Large carp are abundant in the lake and can provide some exciting fishing. Twenty to 25-pound carp are not uncommon. Most people use canned corn or dough balls.
Colorado River (Parker Strip) – Rating:
Largemouth and smallmouth bass fishing should continue to be good in the Parker Strip. During the last comprehensive electrofishing survey performed on the Parker Strip, our Region 4 aquatic wildlife program caught abundant bass in the 2- to 4-pound range in November 2017. As a general rule, smallmouth bass are more common in the upstream stretch of river towards Parker Dam and decrease in abundance as you progress down the river, whereas largemouth are the opposite in that they are more common in the lower sections of river near Headgate Rock Dam and decrease in abundance as you progress upstream. The middle stretches should offer a multi-species fishing opportunity that few places in Arizona can match. Fishing for both species should be good all fall long as water temps should stay relatively consistent due to the bottom release nature of Parker Dam.

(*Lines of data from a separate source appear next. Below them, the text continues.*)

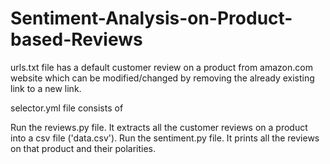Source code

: # Sentiment-Analysis-on-Product-based-Reviews
urls.txt file has a default customer review on a product from amazon.com website which can be modified/changed by removing the already
existing link to a new link.

selector.yml file consists of 

Run the reviews.py file. It extracts all the customer reviews on a product into a csv file ('data.csv').
Run the sentiment.py file. It prints all the reviews on that product and their polarities.
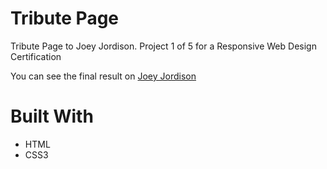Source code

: <h1>Tribute Page</h1>
<p> Tribute Page to Joey Jordison. Project 1 of 5 for a Responsive Web Design Certification</p>
<p>You can see the final result on <a href="https://mik387.github.io/TributePageJJ/">Joey Jordison</a></p>



<h1>Built With</h1>

<ul>
  <li>HTML</li>
  <li>CSS3</li>
</ul>
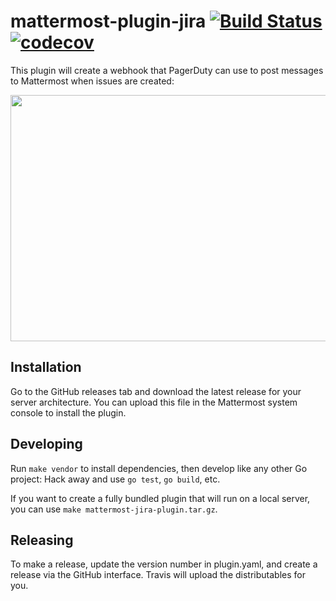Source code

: # mattermost-plugin-jira [![Build Status](https://travis-ci.org/mattermost/mattermost-plugin-jira.svg?branch=master)](https://travis-ci.org/mattermost/mattermost-plugin-jira) [![codecov](https://codecov.io/gh/mattermost/mattermost-plugin-jira/branch/master/graph/badge.svg)](https://codecov.io/gh/mattermost/mattermost-plugin-jira)

This plugin will create a webhook that PagerDuty can use to post messages to Mattermost when issues are created:

<img src="screenshot.png" width="667" height="394" />

## Installation

Go to the GitHub releases tab and download the latest release for your server architecture. You can upload this file in the Mattermost system console to install the plugin.

## Developing

Run `make vendor` to install dependencies, then develop like any other Go project: Hack away and use `go test`, `go build`, etc.

If you want to create a fully bundled plugin that will run on a local server, you can use `make mattermost-jira-plugin.tar.gz`.

## Releasing

To make a release, update the version number in plugin.yaml, and create a release via the GitHub interface. Travis will upload the distributables for you.
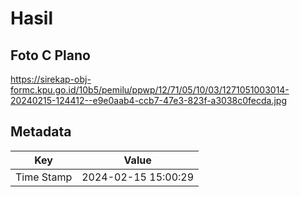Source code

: # Hasil

## Foto C Plano

https://sirekap-obj-formc.kpu.go.id/10b5/pemilu/ppwp/12/71/05/10/03/1271051003014-20240215-124412--e9e0aab4-ccb7-47e3-823f-a3038c0fecda.jpg


## Metadata

| Key        | Value               |
| ---------- | ------------------- |
| Time Stamp | 2024-02-15 15:00:29 |



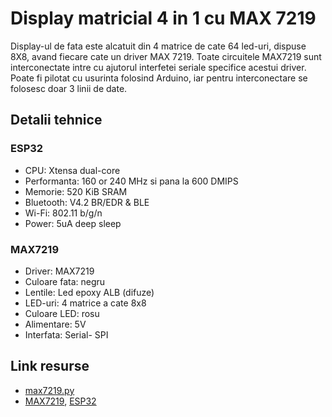 # Display matricial 4 in 1 cu MAX 7219
Display-ul de fata este alcatuit din 4 matrice de cate 64 led-uri, dispuse 8X8, avand fiecare cate un driver MAX 7219. Toate circuitele MAX7219 sunt interconectate intre cu ajutorul interfetei seriale specifice acestui driver. Poate fi pilotat cu usurinta folosind Arduino, iar pentru interconectare se folosesc doar 3 linii de date.

## Detalii tehnice

### ESP32
- CPU: Xtensa dual-core
- Performanta: 160 or 240 MHz si pana la 600 DMIPS
- Memorie: 520 KiB SRAM
- Bluetooth: V4.2 BR/EDR & BLE
- Wi-Fi: 802.11 b/g/n
- Power: 5uA deep sleep

### MAX7219
- Driver: MAX7219
- Culoare fata: negru
- Lentile: Led epoxy ALB (difuze)
- LED-uri: 4 matrice a cate 8x8 
- Culoare LED: rosu
- Alimentare: 5V
- Interfata: Serial- SPI


## Link resurse
- [max7219.py](https://github.com/mcauser/micropython-max7219)
- [MAX7219](https://www.xab3.ro/produse/matrice-4-in-1-max-7219), [ESP32](https://www.xab3.ro/produse/esp32-devkit-wh)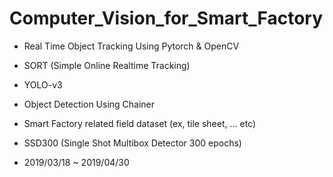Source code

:# Computer_Vision_for_Smart_Factory

- Real Time Object Tracking Using Pytorch & OpenCV
- SORT (Simple Online Realtime Tracking)
- YOLO-v3
- Object Detection Using Chainer
- Smart Factory related field dataset (ex, tile sheet, ... etc)
- SSD300 (Single Shot Multibox Detector 300 epochs)

- 2019/03/18 ~ 2019/04/30
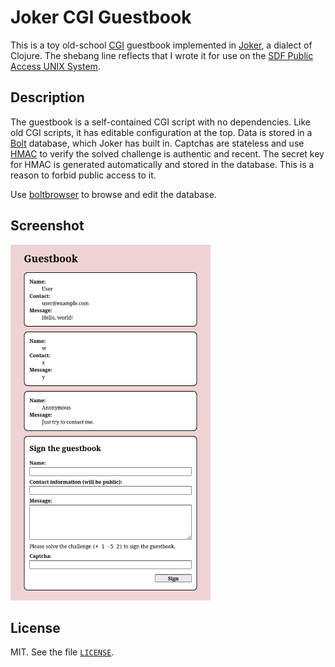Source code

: # Joker CGI Guestbook

This is a toy old-school
[CGI](https://en.wikipedia.org/wiki/Common_Gateway_Interface) guestbook
implemented in [Joker](https://joker-lang.org/), a dialect of Clojure.
The shebang line reflects that I wrote it
for use on the [SDF Public Access UNIX System](https://sdf.org).

## Description

The guestbook is a self-contained CGI script with no dependencies.
Like old CGI scripts, it has editable configuration at the top.
Data is stored in a [Bolt](https://github.com/etcd-io/bbolt) database,
which Joker has built in.
Captchas are stateless and use [HMAC](https://en.wikipedia.org/wiki/HMAC)
to verify the solved challenge is authentic and recent.
The secret key for HMAC is generated automatically and stored in the database.
This is a reason to forbid public access to it.

Use [boltbrowser](https://github.com/br0xen/boltbrowser)
to browse and edit the database.

## Screenshot

<a href="screenshot.png"><img alt="A screenshot of a webpage with three guestbook entries and a submit form" src="screenshot.png" width="320" height="569"></a>

## License

MIT.
See the file [`LICENSE`](LICENSE).
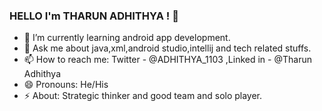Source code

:### HELLO I'm THARUN ADHITHYA ! 👋

 -  🔭 I’m currently learning android app development.
 -  💬 Ask me about java,xml,android studio,intellij and tech related stuffs.
 -  📫 How to reach me: Twitter - @ADHITHYA_1103 ,Linked in - @Tharun Adhithya
 -  😄 Pronouns: He/His
 -  ⚡ About: Strategic thinker and good team and solo player.


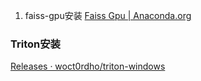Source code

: 1. faiss-gpu安装
[Faiss Gpu \| Anaconda.org](https://anaconda.org/conda-forge/faiss-gpu)

### Triton安装 
[Releases · woct0rdho/triton-windows](https://github.com/woct0rdho/triton-windows/releases)




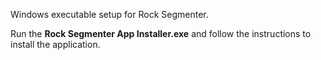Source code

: Windows executable setup for Rock Segmenter.

Run the **Rock Segmenter App Installer.exe** and follow the instructions to install the application.
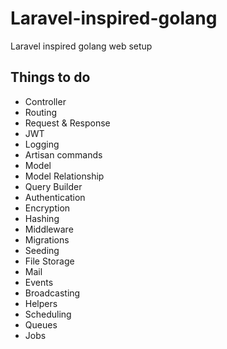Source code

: # Laravel-inspired-golang
Laravel inspired golang web setup

## Things to do

- Controller
- Routing
- Request & Response
- JWT
- Logging
- Artisan commands
- Model
- Model Relationship
- Query Builder
- Authentication
- Encryption
- Hashing
- Middleware
- Migrations
- Seeding
- File Storage
- Mail
- Events
- Broadcasting
- Helpers
- Scheduling
- Queues
- Jobs
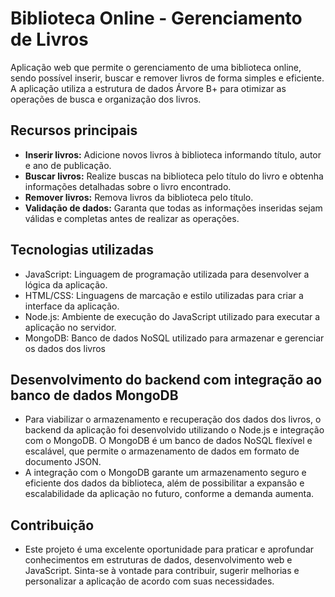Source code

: # Biblioteca Online - Gerenciamento de Livros

Aplicação web que permite o gerenciamento de uma biblioteca online, sendo possível inserir, buscar e remover livros de forma simples e eficiente. A aplicação utiliza a estrutura de dados Árvore B+ para otimizar as operações de busca e organização dos livros.

## Recursos principais

- **Inserir livros:** Adicione novos livros à biblioteca informando título, autor e ano de publicação.
- **Buscar livros:** Realize buscas na biblioteca pelo título do livro e obtenha informações detalhadas sobre o livro encontrado.
- **Remover livros:** Remova livros da biblioteca pelo título.
- **Validação de dados:** Garanta que todas as informações inseridas sejam válidas e completas antes de realizar as operações.

## Tecnologias utilizadas

- JavaScript: Linguagem de programação utilizada para desenvolver a lógica da aplicação.
- HTML/CSS: Linguagens de marcação e estilo utilizadas para criar a interface da aplicação.
- Node.js: Ambiente de execução do JavaScript utilizado para executar a aplicação no servidor.
- MongoDB: Banco de dados NoSQL utilizado para armazenar e gerenciar os dados dos livros

## Desenvolvimento do backend com integração ao banco de dados MongoDB

- Para viabilizar o armazenamento e recuperação dos dados dos livros, o backend da aplicação foi desenvolvido utilizando o Node.js e integração com o MongoDB. O MongoDB é um banco de dados NoSQL flexível e escalável, que permite o armazenamento de dados em formato de documento JSON.
- A integração com o MongoDB garante um armazenamento seguro e eficiente dos dados da biblioteca, além de possibilitar a expansão e escalabilidade da aplicação no futuro, conforme a demanda aumenta.

## Contribuição

- Este projeto é uma excelente oportunidade para praticar e aprofundar  conhecimentos em estruturas de dados, desenvolvimento web e JavaScript. Sinta-se à vontade para contribuir, sugerir melhorias e personalizar a aplicação de acordo com suas necessidades.

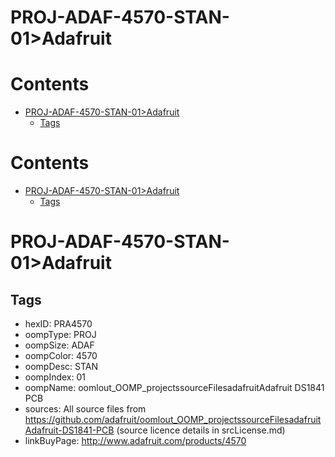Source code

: 
PROJ-ADAF-4570-STAN-01>Adafruit
===============================

Contents
========

* [PROJ-ADAF-4570-STAN-01>Adafruit](#proj-adaf-4570-stan-01adafruit)
	* [Tags](#tags)

Contents
========

* [PROJ-ADAF-4570-STAN-01>Adafruit](#proj-adaf-4570-stan-01adafruit)
	* [Tags](#tags)

# PROJ-ADAF-4570-STAN-01>Adafruit

## Tags

- hexID: PRA4570
- oompType: PROJ
- oompSize: ADAF
- oompColor: 4570
- oompDesc: STAN
- oompIndex: 01
- oompName: oomlout_OOMP_projectssourceFilesadafruitAdafruit DS1841 PCB
- sources: All source files from https://github.com/adafruit/oomlout_OOMP_projectssourceFilesadafruitAdafruit-DS1841-PCB (source licence details in srcLicense.md)
- linkBuyPage: http://www.adafruit.com/products/4570
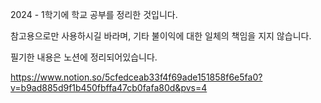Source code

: 2024 - 1학기에 학교 공부를 정리한 것입니다.

참고용으로만 사용하시길 바라며, 기타 불이익에 대한 일체의 책임을 지지 않습니다.

필기한 내용은 노션에 정리되어있습니다.

https://www.notion.so/5cfedceab33f4f69ade151858f6e5fa0?v=b9ad885d9f1b450fbffa47cb0fafa80d&pvs=4
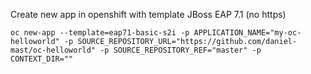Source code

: 
Create new app in openshift with template JBoss EAP 7.1 (no https)

    oc new-app --template=eap71-basic-s2i -p APPLICATION_NAME="my-oc-helloworld" -p SOURCE_REPOSITORY_URL="https://github.com/daniel-mast/oc-helloworld" -p SOURCE_REPOSITORY_REF="master" -p CONTEXT_DIR=""

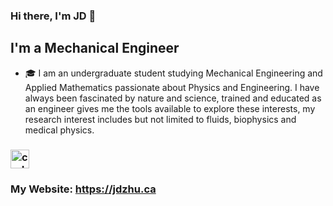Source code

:### Hi there, I'm JD 👋

## I'm a Mechanical Engineer
- 🎓 I am an undergraduate student studying Mechanical Engineering and Applied Mathematics passionate about Physics and Engineering. I have always been fascinated by nature and science, trained and educated as an engineer gives me the tools available to explore these interests, my research interest includes but not limited to fluids, biophysics and medical physics.

### [<img alt="codeSTACKr | LinkedIn" width="30px" src="https://cdn.jsdelivr.net/npm/simple-icons@v3/icons/linkedin.svg" />][linkedin]

### My Website: https://jdzhu.ca



[linkedin]: https://www.linkedin.com/in/jd-zhu
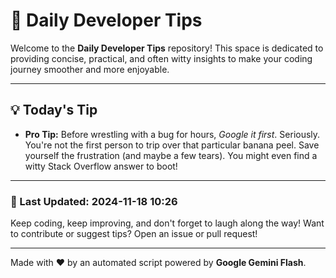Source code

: 
# 🌟 Daily Developer Tips

Welcome to the **Daily Developer Tips** repository! This space is dedicated to providing concise, practical, and often witty insights to make your coding journey smoother and more enjoyable.

---

## 💡 Today's Tip

- **Pro Tip:**  Before wrestling with a bug for hours,  *Google it first*.  Seriously.  You're not the first person to trip over that particular banana peel.  Save yourself the frustration (and maybe a few tears).  You might even find a witty Stack Overflow answer to boot!

---

### 📅 Last Updated: 2024-11-18 10:26

Keep coding, keep improving, and don't forget to laugh along the way! Want to contribute or suggest tips? Open an issue or pull request!

---

Made with ❤️ by an automated script powered by **Google Gemini Flash**.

Largemouth bass fishing should be best in slackwater areas with aquatic vegetation such as bulrush or around boat docks. There are many different techniques used for largemouth bass. As a general rule, most people will use top-water lures such as frogs, buzzbaits, or walk the dog type of baits, or reaction type baits like crankbaits or spinnerbaits in the early morning and then switch to jigs, crankbaits, or swimbaits as the day progresses. Using plastic baits that resemble worms, crawdads, frogs, or lizards often work well.
Smallmouth bass fishing should be best near slackwater areas, rocky points or docks. Many of the same baits and techniques used for largemouth bass will be effective for smallmouth bass as well.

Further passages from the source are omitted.